- Logo of the SAF Ammunition Command
- Active: February 1967 – present
- Country: Singapore
- Branch: Singapore Army
- Type: Military logistics
- Part of: Singapore Armed Forces
- Garrison/HQ: Kranji Camp III Rifle Range Road Camp
- Mottos: "The Heart of SAF’s Firepower", "A Pillar of Confidence"
- Colors: Dark blue
- Website: Official website

Commanders
- Commander, Ammunition Command: ME7 Jason Chia

= SAF Ammunition Command =

The Ammunition Command is the formation of the Singapore Army responsible for providing the Singapore Armed Forces (SAF) with ammunition, explosives supply chain management and technical support for ammunition. Besides taking charge of the maintenance and storage of ammunition and explosives, they provide support for the fireworks display at national events such as the National Day Parade and Southeast Asian Games.

== History ==
The Ammunition Command started as the Weapon Ammunition and Optical Base (WAOB) in February 1967 at Mount Vernon Camp. The first ammunition company in the WAOB later expanded to become the Ammunition Control Company and later the SAF Ammunition Base. In late 1967, the Pasir Laba Ammunition Depot was officially opened for the storage of ammunition and explosives for all three branches of the Singapore Armed Forces (SAF): the Army, the Navy, and the Air Force.

In 1994, the SAF Ammunition Base became the first unit in the Army to achieve ISO 9002 certification.

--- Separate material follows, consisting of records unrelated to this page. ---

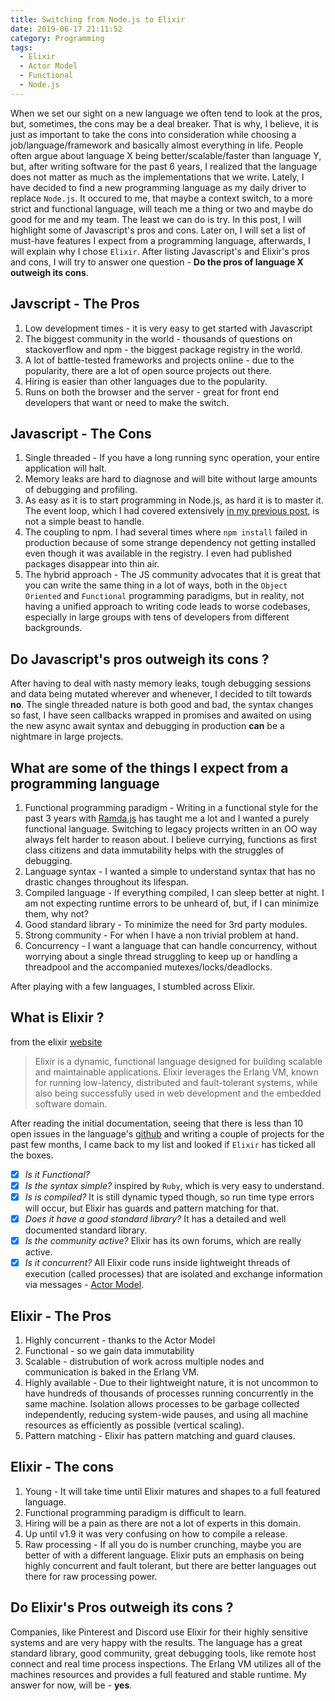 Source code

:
 ```yaml
---
title: Switching from Node.js to Elixir
date: 2019-06-17 21:11:52
category: Programming
tags: 
  - Elixir
  - Actor Model
  - Functional
  - Node.js
---
```

When we set our sight on a new language we often tend to look at the pros, but, sometimes, the cons may be a deal breaker. That is why, I believe, it is just as important to take the cons into consideration while choosing a job/language/framework and basically almost everything in life.
People often argue about language X being better/scalable/faster than language Y, but, after writing software for the past 6 years, I realized that the language does not matter as much as the  implementations that we write.
Lately, I have decided to find a new programming language as my daily driver to replace `Node.js`. It occured to me, that maybe a context switch, to a more strict and functional language, will teach me a thing or two and maybe do good for me and my team. The least we can do is try.
In this post, I will highlight some of Javascript's pros and cons. Later on, I will set a list of must-have features I expect from a programming language, afterwards, I will explain why I chose `Elixir`. After listing Javascript's and Elixir's pros and cons, I will try to answer one question - **Do the pros of language X outweigh its cons**.

## Javscript - The Pros
  1. Low development times - it is very easy to get started with Javascript
  2. The biggest community in the world - thousands of questions on stackoverflow and npm - the biggest package registry in the world.
  3. A lot of battle-tested frameworks and projects online - due to the popularity, there are a lot of open source projects out there.
  4. Hiring is easier than other languages due to the popularity.
  5. Runs on both the browser and the server - great for front end developers that want or need to make the switch.

## Javascript - The Cons 
  1. Single threaded - If you have a long running sync operation, your entire application will halt.
  2. Memory leaks are hard to diagnose and will bite without large amounts of debugging and profiling.
  3. As easy as it is to start programming in Node.js, as hard it is to master it. The event loop, which I had covered extensively [in my previous post](/2019/06/09/Node-JS-Event-Loop-0/), is not a simple beast to handle.
  4. The coupling to npm. I had several times where `npm install` failed in production because of some strange dependency not getting installed even though it was available in the registry. I even had published packages disappear into thin air.
  5. The hybrid approach - The JS community advocates that it is great that you can write the same thing in a lot of ways, both in the `Object Oriented` and `Functional` programming paradigms, but in reality, not having a unified approach to writing code leads to worse codebases, especially in large groups with tens of developers from different backgrounds.

## Do Javascript's pros outweigh its cons ?
After having to deal with nasty memory leaks, tough debugging sessions and data being mutated wherever and whenever, I decided to tilt towards **no**. The single threaded nature is both good and bad, the syntax changes so fast, I have seen callbacks wrapped in promises and awaited on using the new async await syntax and debugging in production **can** be a nightmare in large projects.


## What are some of the things I expect from a programming language
  1. Functional programming paradigm - Writing in a functional style for the past 3 years with [Ramda.js](https://ramdajs.com/) has taught me a lot and I wanted a purely functional language. Switching to legacy projects written in an OO way always felt harder to reason about. I believe currying, functions as first class citizens and data immutability helps with the struggles of debugging.
  2. Language syntax - I wanted a simple to understand syntax that has no drastic changes throughout its lifespan.
  3. Compiled language - If everything compiled, I can sleep better at night. I am not expecting runtime errors to be unheard of, but, if I can minimize them, why not?
  4. Good standard library - To minimize the need for 3rd party modules.
  5. Strong community - For when I have a non trivial problem at hand.
  6. Concurrency - I want a language that can handle concurrency, without worrying about a single thread struggling to keep up or handling a threadpool and the accompanied mutexes/locks/deadlocks.

After playing with a few languages, I stumbled across Elixir.

## What is Elixir ?
from the elixir [website](https://elixir-lang.org/)
> Elixir is a dynamic, functional language designed for building scalable and maintainable applications. Elixir leverages the Erlang VM, known for running low-latency, distributed and fault-tolerant systems, while also being successfully used in web development and the embedded software domain.

After reading the initial documentation, seeing that there is less than 10 open issues in the language's [github](https://github.com/elixir-lang/elixir) and writing a couple of projects for the past few months, I came back to my list and looked if `Elixir` has ticked all the boxes.
  - [x] *Is it Functional?*
  - [x] *Is the syntax simple?* inspired by `Ruby`, which is very easy to understand.
  - [x] *Is is compiled?* It is still dynamic typed though, so run time type errors will occur, but Elixir has guards and pattern matching for that.
  - [x] *Does it have a good standard library?* It has a detailed and well documented standard library.
  - [X] *Is the community active?* Elixir has its own forums, which are really active.
  - [X] *Is it concurrent?* All Elixir code runs inside lightweight threads of execution (called processes) that are isolated and exchange information via messages - [Actor Model](https://en.wikipedia.org/wiki/Actor_model).

## Elixir - The Pros
  1. Highly concurrent - thanks to the Actor Model
  2. Functional - so we gain data immutability
  3. Scalable - distrubution of work across multiple nodes and communication is baked in the Erlang VM. 
  4. Highly available - Due to their lightweight nature, it is not uncommon to have hundreds of thousands of processes running concurrently in the same machine. Isolation allows processes to be garbage collected independently, reducing system-wide pauses, and using all machine resources as efficiently as possible (vertical scaling).
  5. Pattern matching - Elixir has pattern matching and guard clauses.

## Elixir - The cons
  1. Young - It will take time until Elixir matures and shapes to a full featured language.
  2. Functional programming paradigm is difficult to learn.
  3. Hiring will be a pain as there are not a lot of experts in this domain.
  4. Up until v1.9 it was very confusing on how to compile a release.
  5. Raw processing - If all you do is number crunching, maybe you are better of with a different language. Elixir puts an emphasis on being highly concurrent and fault tolerant, but there are better languages out there for raw processing power.

## Do Elixir's Pros outweigh its cons ?
Companies, like Pinterest and Discord use Elixir for their highly sensitive systems and are very happy with the results. The language has a great standard library, good community, great debugging tools, like remote host connect and real time process inspections. The Erlang VM utilizes all of the machines resources and provides a full featured and stable runtime. My answer for now, will be - **yes**. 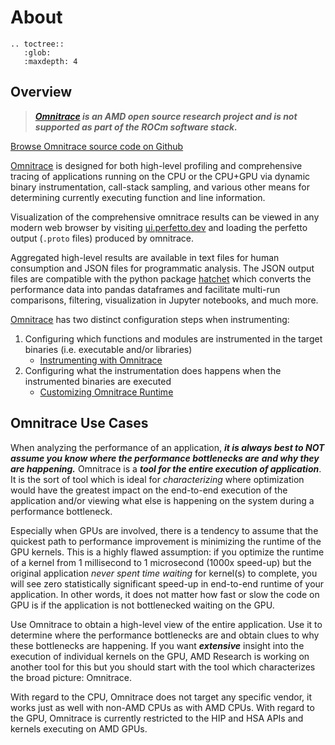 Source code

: # About

```eval_rst
.. toctree::
   :glob:
   :maxdepth: 4
```

## Overview

> ***[Omnitrace](https://github.com/AMDResearch/omnitrace) is an AMD open source research project and is not supported as part of the ROCm software stack.***

[Browse Omnitrace source code on Github](https://github.com/AMDResearch/omnitrace)

[Omnitrace](https://github.com/AMDResearch/omnitrace) is designed for both high-level profiling and
comprehensive tracing of applications running on the CPU or the CPU+GPU via dynamic binary instrumentation,
call-stack sampling, and various other means for determining currently executing function and line information.

Visualization of the comprehensive omnitrace results can be viewed in any modern web browser by visiting
[ui.perfetto.dev](https://ui.perfetto.dev/) and loading the perfetto output (`.proto` files) produced by omnitrace.

Aggregated high-level results are available in text files for human consumption and JSON files for programmatic analysis.
The JSON output files are compatible with the python package [hatchet](https://github.com/hatchet/hatchet) which converts
the performance data into pandas dataframes and facilitate multi-run comparisons, filtering, visualization in Jupyter notebooks,
and much more.

[Omnitrace](https://github.com/AMDResearch/omnitrace) has two distinct configuration steps when instrumenting:

1. Configuring which functions and modules are instrumented in the target binaries (i.e. executable and/or libraries)
   - [Instrumenting with Omnitrace](instrumenting.md)
2. Configuring what the instrumentation does happens when the instrumented binaries are executed
   - [Customizing Omnitrace Runtime](runtime.md)

## Omnitrace Use Cases

When analyzing the performance of an application, ***it is always best to NOT assume you know where the performance bottlenecks are***
***and why they are happening.*** Omnitrace is a ***tool for the entire execution of application***. It is the sort of tool which is
ideal for *characterizing* where optimization would have the greatest impact on the end-to-end execution of the application and/or
viewing what else is happening on the system during a performance bottleneck.

Especially when GPUs are involved, there is a tendency to assume that the quickest path to performance improvement is minimizing
the runtime of the GPU kernels. This is a highly flawed assumption: if you optimize the runtime of a kernel from 1 millisecond
to 1 microsecond (1000x speed-up) but the original application *never spent time waiting* for kernel(s) to complete,
you will see zero statistically significant speed-up in end-to-end runtime of your application. In other words, it does not matter
how fast or slow the code on GPU is if the application is not bottlenecked waiting on the GPU.

Use Omnitrace to obtain a high-level view of the entire application. Use it to determine where the performance bottlenecks are and
obtain clues to why these bottlenecks are happening. If you want ***extensive*** insight into the execution of individual kernels
on the GPU, AMD Research is working on another tool for this but you should start with the tool which characterizes the
broad picture: Omnitrace.

With regard to the CPU, Omnitrace does not target any specific vendor, it works just as well with non-AMD CPUs as with AMD CPUs.
With regard to the GPU, Omnitrace is currently restricted to the HIP and HSA APIs and kernels executing on AMD GPUs.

On 23 May 2006, the SAF Ammunition Command was formed at Rifle Range Road Camp to centralise ammunition command operations for all three branches of the SAF. In April 2010, the SAF introduced the Military Domain Experts Scheme (MDES), a separate rank structure which runs parallel to the SAF's conventional rank system. Ammunition Command regulars who have converted to the MDES, or joined after the MDES was introduced, hold ranks from Military Expert 1 (ME1) to Military Expert 8 (ME8).